Top of Data provided

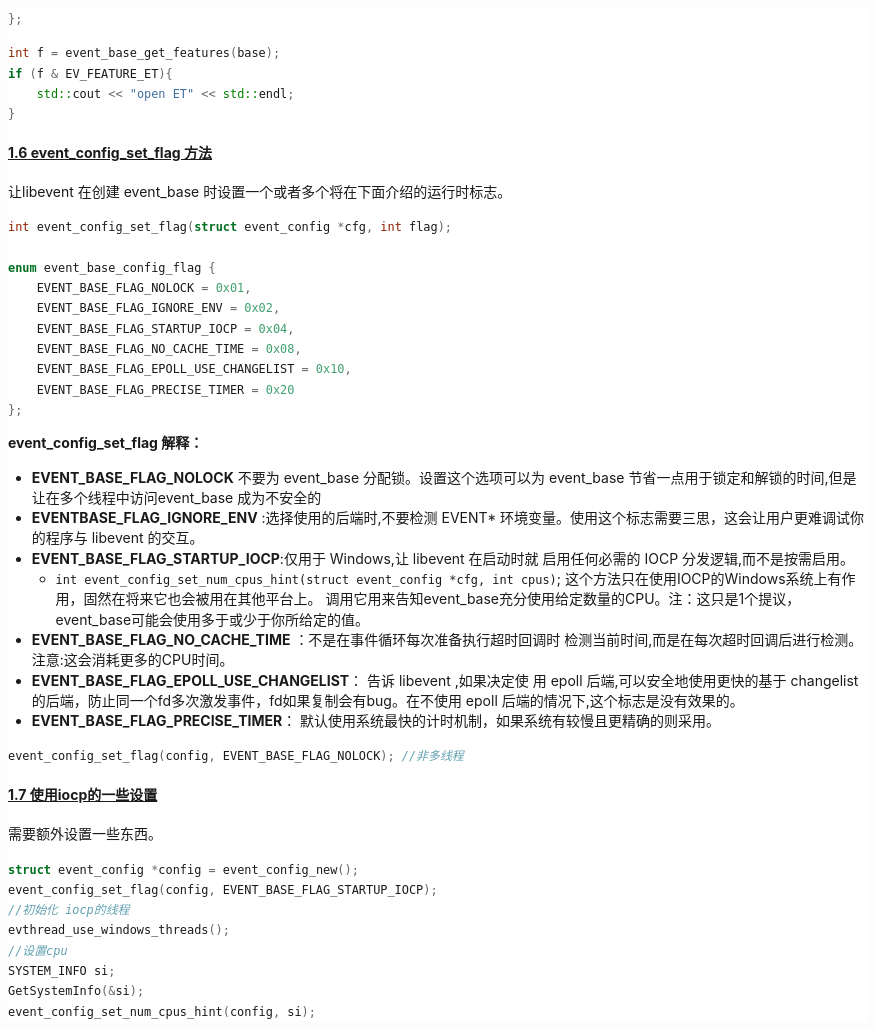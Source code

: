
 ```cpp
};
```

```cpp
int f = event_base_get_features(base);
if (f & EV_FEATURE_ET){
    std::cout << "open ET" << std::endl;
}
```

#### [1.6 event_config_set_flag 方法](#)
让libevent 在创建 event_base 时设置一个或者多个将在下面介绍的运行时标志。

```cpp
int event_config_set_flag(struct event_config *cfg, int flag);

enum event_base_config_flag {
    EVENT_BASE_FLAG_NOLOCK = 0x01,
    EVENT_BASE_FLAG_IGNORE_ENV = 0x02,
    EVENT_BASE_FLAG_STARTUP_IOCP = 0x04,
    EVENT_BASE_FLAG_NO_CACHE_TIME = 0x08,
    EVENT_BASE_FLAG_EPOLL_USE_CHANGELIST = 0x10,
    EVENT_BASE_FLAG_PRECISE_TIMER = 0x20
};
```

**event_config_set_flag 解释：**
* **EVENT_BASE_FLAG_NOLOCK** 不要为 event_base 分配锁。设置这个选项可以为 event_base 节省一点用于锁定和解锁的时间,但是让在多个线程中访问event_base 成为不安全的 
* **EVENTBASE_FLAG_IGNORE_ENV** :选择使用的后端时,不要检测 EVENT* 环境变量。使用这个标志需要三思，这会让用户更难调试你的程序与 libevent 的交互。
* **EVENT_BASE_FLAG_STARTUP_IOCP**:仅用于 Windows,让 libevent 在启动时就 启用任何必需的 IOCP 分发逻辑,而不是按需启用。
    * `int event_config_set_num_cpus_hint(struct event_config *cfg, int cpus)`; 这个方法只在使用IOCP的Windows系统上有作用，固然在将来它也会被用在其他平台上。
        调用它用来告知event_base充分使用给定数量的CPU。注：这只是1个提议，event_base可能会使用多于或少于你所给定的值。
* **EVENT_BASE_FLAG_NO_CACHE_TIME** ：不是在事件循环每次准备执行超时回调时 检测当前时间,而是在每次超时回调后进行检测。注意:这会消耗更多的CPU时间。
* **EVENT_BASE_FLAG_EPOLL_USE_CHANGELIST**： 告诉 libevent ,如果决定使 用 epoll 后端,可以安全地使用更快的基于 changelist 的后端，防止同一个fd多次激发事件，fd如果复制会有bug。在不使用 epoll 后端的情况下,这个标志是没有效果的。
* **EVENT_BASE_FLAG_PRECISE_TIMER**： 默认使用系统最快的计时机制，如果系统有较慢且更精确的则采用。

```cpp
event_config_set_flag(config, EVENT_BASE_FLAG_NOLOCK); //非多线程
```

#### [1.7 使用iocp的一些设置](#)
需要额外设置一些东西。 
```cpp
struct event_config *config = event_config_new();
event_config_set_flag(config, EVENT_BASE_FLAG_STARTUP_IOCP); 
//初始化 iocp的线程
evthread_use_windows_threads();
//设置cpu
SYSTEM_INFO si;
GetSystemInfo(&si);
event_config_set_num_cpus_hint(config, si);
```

Bottom of Data provided
Top of Data provided

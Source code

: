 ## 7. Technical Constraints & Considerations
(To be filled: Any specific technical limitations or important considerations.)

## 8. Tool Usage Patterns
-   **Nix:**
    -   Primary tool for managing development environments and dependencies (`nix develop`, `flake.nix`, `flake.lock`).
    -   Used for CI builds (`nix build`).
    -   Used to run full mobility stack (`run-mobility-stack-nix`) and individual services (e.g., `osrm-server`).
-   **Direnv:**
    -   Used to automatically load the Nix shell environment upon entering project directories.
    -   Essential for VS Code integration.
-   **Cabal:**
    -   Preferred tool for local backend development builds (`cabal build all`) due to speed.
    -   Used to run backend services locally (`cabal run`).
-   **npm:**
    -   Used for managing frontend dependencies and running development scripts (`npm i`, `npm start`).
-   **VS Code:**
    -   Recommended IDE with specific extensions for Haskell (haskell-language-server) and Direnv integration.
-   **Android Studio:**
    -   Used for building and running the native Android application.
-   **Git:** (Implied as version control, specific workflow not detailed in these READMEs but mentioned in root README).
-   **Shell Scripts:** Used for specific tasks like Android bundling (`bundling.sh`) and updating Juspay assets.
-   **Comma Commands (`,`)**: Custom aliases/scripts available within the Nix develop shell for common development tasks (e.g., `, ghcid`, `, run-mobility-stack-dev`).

Bottom of Data provided
Top of Data provided

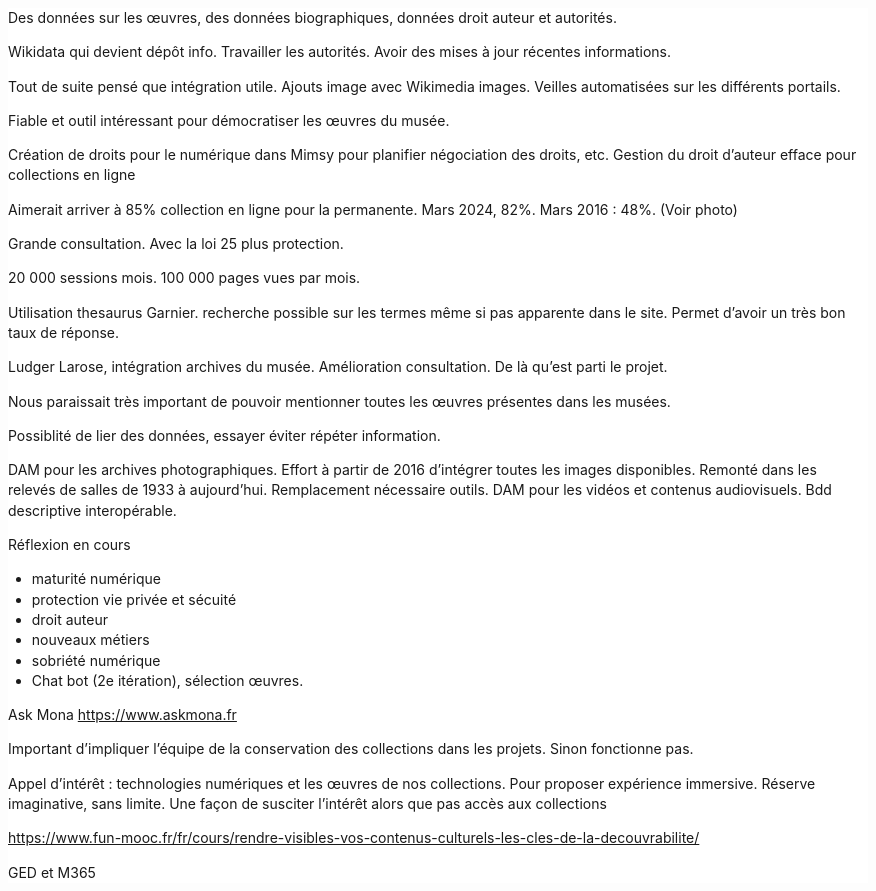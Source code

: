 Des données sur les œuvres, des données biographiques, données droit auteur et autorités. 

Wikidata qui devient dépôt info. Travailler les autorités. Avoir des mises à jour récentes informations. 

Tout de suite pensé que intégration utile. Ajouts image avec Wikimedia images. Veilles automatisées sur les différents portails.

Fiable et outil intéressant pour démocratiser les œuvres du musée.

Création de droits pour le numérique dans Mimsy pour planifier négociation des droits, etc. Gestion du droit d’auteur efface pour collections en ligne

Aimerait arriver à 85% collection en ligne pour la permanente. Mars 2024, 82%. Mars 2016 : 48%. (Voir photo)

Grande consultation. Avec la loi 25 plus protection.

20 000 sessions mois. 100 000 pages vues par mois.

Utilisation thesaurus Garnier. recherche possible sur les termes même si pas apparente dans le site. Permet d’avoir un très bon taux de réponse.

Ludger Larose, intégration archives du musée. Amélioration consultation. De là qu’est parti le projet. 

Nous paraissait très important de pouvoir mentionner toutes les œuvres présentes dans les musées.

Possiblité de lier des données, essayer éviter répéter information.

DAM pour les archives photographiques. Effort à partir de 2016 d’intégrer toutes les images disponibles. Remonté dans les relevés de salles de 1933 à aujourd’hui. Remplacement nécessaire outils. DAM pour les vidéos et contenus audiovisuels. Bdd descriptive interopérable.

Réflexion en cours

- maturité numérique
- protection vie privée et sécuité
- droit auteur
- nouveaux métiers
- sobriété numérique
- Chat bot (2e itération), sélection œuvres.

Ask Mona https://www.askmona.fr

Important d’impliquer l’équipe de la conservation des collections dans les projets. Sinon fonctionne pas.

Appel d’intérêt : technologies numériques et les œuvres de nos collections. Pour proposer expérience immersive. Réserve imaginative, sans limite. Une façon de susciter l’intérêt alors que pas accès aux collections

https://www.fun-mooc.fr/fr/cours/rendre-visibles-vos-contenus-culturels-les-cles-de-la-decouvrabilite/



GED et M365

Bottom of Data provided

** What needs to be done **
Write out every line from the data above that includes "stack".

** Exercise result **
    -   Used to run full mobility stack (`run-mobility-stack-nix`) and individual services (e.g., `osrm-server`).
-   **Comma Commands (`,`)**: Custom aliases/scripts available within the Nix develop shell for common development tasks (e.g., `, ghcid`, `, run-mobility-stack-dev`).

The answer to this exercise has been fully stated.